Note – When the HMS Coote ran into the reef, a lot of effort was made to salvage it, but it was of no avail. The hull was sold for Rs 10,000/- to a local merchant who unfortunately lost his entire investment due to the fact that it could not be towed ashore.

References
Himalaya & Tibet (Study by Bendick & Bilham) – Allison Mcfarlane, Rasoul Sorkhabi, Jay Quade
The Portuguese in India : A.D. 1481-1571 Frederick Charles Danvers

Pics – Thanks to the BEM Calicut archives, District website

4 comments:

  1. Nikhil Narayanan

    Maddy,
    I did not like the fact that you do not believe in the under water city theory.
    I hope ASI does some marine exploration to check the veracity of this theory.

    -Nikhil

  1. P.N. Subramanian

    Very interesting account of the myth surrounding the Portuguese Fort. Thank you sir.

  1. Maddy

    hey nikhil - can we make something that is not there? if you read this carefully you would have noted that the British surveyors had done the survey as well in 1887. In reality the area west of the western ghats is actually reclaimed area and was ll under water once upon a time. I wish we could see an underwater old calicut like they are seeing Mathura now. Also remember that even if there were ruins, they would not have lasted to seen by forbes as towers and minarets under water. The building technology at that time was thatched roofs and mud bricks. Mosques & temples were not built of rocks and marble unlike the north Indian buildings. Rare use of laterite was evident, but more towards the 17th century.

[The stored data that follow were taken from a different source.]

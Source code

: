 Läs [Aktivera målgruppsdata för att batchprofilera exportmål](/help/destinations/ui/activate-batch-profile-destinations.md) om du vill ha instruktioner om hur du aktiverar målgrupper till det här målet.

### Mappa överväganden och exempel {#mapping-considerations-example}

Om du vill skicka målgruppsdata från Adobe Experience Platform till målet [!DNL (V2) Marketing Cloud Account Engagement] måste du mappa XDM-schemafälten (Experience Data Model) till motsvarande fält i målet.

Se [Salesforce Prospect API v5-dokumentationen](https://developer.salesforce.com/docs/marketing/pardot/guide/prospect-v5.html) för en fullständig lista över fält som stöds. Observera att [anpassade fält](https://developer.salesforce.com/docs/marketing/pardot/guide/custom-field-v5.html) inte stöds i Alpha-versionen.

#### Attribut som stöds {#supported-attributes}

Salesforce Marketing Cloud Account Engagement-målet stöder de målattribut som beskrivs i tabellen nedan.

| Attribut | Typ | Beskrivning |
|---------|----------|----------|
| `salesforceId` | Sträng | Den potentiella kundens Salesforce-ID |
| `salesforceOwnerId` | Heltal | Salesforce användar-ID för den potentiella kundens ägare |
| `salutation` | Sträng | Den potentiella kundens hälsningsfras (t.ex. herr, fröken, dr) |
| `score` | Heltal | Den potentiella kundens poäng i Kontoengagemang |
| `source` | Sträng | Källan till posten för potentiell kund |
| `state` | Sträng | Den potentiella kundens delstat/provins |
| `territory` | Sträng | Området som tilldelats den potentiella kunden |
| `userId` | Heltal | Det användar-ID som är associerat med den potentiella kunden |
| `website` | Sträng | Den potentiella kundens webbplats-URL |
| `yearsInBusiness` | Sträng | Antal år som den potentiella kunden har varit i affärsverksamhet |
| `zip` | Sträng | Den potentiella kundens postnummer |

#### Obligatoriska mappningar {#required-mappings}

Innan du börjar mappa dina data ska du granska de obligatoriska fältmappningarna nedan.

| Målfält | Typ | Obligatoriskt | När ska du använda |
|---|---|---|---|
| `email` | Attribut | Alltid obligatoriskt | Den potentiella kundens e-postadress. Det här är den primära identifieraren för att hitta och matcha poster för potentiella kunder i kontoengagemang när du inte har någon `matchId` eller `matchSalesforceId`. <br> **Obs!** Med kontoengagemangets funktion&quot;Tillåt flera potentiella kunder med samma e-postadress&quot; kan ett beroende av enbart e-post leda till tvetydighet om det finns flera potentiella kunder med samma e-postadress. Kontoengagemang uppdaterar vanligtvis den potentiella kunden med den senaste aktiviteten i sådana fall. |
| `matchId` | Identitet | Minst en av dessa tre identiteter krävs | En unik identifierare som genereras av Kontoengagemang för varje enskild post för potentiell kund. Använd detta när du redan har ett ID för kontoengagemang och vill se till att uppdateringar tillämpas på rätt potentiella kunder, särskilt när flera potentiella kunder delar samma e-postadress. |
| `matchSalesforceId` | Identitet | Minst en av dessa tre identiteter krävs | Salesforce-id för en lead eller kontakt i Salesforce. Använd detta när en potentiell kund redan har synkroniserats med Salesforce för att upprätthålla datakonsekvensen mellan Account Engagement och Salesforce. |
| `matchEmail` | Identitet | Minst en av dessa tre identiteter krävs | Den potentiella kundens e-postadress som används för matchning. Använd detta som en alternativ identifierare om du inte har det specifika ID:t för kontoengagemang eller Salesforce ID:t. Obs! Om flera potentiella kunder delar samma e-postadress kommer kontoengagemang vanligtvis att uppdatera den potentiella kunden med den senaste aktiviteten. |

    Thanks PNS - I still believe that the fort foundations existed at that location, not an underwater city.

  1. Nikhil Narayanan

    Maddy,
    Okay. :-)
    In reality the area west of the western ghats is actually reclaimed area and was ll under water once upon a time. Very true.Many areas to the west of W Ghats have sandy soil and is evident that they are reclaimed areas.I know a stretch abt 10km long on the NH17 side(Payyanur -northwards)having sandy terrain.There are many areas where fossilsed shells are seen some metres beneath the surface.(Some connection with the Parasurama theory?)I have seen this specific spot where the terrain changes all of a sudden and becomes hilly/laterite soil.

    Laterite, though was available in plenty was only used by the rich and famous(palaces and forts)?Okay.
    Even now,unlike other parts of Kerala where houses are built using bricks,many parts in Malabar use Laterite stones.